### WHAT IS BEING ASKED
Beginning with the first entry, restate the data word for word and leave out the images.

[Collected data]
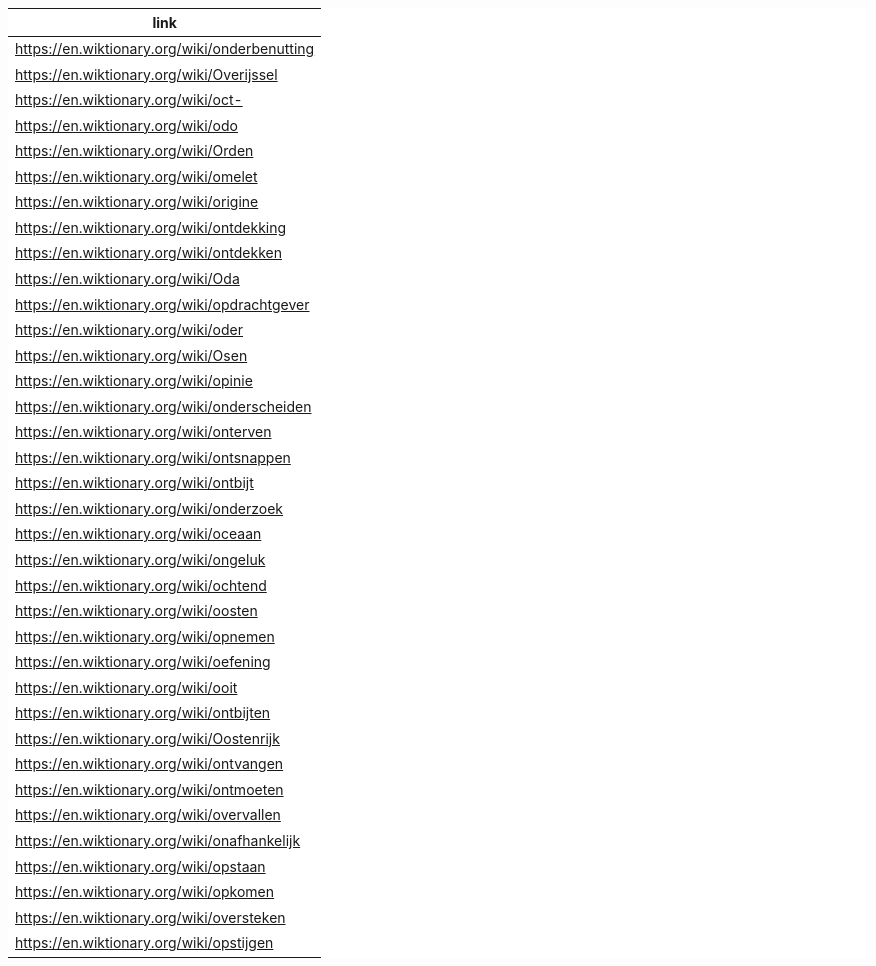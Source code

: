 |link|
|----|
|https://en.wiktionary.org/wiki/onderbenutting|
|https://en.wiktionary.org/wiki/Overijssel|
|https://en.wiktionary.org/wiki/oct-|
|https://en.wiktionary.org/wiki/odo|
|https://en.wiktionary.org/wiki/Orden|
|https://en.wiktionary.org/wiki/omelet|
|https://en.wiktionary.org/wiki/origine|
|https://en.wiktionary.org/wiki/ontdekking|
|https://en.wiktionary.org/wiki/ontdekken|
|https://en.wiktionary.org/wiki/Oda|
|https://en.wiktionary.org/wiki/opdrachtgever|
|https://en.wiktionary.org/wiki/oder|
|https://en.wiktionary.org/wiki/Osen|
|https://en.wiktionary.org/wiki/opinie|
|https://en.wiktionary.org/wiki/onderscheiden|
|https://en.wiktionary.org/wiki/onterven|
|https://en.wiktionary.org/wiki/ontsnappen|
|https://en.wiktionary.org/wiki/ontbijt|
|https://en.wiktionary.org/wiki/onderzoek|
|https://en.wiktionary.org/wiki/oceaan|
|https://en.wiktionary.org/wiki/ongeluk|
|https://en.wiktionary.org/wiki/ochtend|
|https://en.wiktionary.org/wiki/oosten|
|https://en.wiktionary.org/wiki/opnemen|
|https://en.wiktionary.org/wiki/oefening|
|https://en.wiktionary.org/wiki/ooit|
|https://en.wiktionary.org/wiki/ontbijten|
|https://en.wiktionary.org/wiki/Oostenrijk|
|https://en.wiktionary.org/wiki/ontvangen|
|https://en.wiktionary.org/wiki/ontmoeten|
|https://en.wiktionary.org/wiki/overvallen|
|https://en.wiktionary.org/wiki/onafhankelijk|
|https://en.wiktionary.org/wiki/opstaan|
|https://en.wiktionary.org/wiki/opkomen|
|https://en.wiktionary.org/wiki/oversteken|
|https://en.wiktionary.org/wiki/opstijgen|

### OUTPUT FOR THIS EXERCISE
Source code

: |link|
|----|
|https://en.wiktionary.org/wiki/onderbenutting|
|https://en.wiktionary.org/wiki/Overijssel|
|https://en.wiktionary.org/wiki/oct-|
|https://en.wiktionary.org/wiki/odo|
|https://en.wiktionary.org/wiki/Orden|
|https://en.wiktionary.org/wiki/omelet|
|https://en.wiktionary.org/wiki/origine|
|https://en.wiktionary.org/wiki/ontdekking|
|https://en.wiktionary.org/wiki/ontdekken|
|https://en.wiktionary.org/wiki/Oda|
|https://en.wiktionary.org/wiki/opdrachtgever|
|https://en.wiktionary.org/wiki/oder|
|https://en.wiktionary.org/wiki/Osen|
|https://en.wiktionary.org/wiki/opinie|
|https://en.wiktionary.org/wiki/onderscheiden|
|https://en.wiktionary.org/wiki/onterven|
|https://en.wiktionary.org/wiki/ontsnappen|
|https://en.wiktionary.org/wiki/ontbijt|
|https://en.wiktionary.org/wiki/onderzoek|
|https://en.wiktionary.org/wiki/oceaan|
|https://en.wiktionary.org/wiki/ongeluk|
|https://en.wiktionary.org/wiki/ochtend|
|https://en.wiktionary.org/wiki/oosten|
|https://en.wiktionary.org/wiki/opnemen|
|https://en.wiktionary.org/wiki/oefening|
|https://en.wiktionary.org/wiki/ooit|
|https://en.wiktionary.org/wiki/ontbijten|
|https://en.wiktionary.org/wiki/Oostenrijk|
|https://en.wiktionary.org/wiki/ontvangen|
|https://en.wiktionary.org/wiki/ontmoeten|
|https://en.wiktionary.org/wiki/overvallen|
|https://en.wiktionary.org/wiki/onafhankelijk|
|https://en.wiktionary.org/wiki/opstaan|
|https://en.wiktionary.org/wiki/opkomen|
|https://en.wiktionary.org/wiki/oversteken|
|https://en.wiktionary.org/wiki/opstijgen|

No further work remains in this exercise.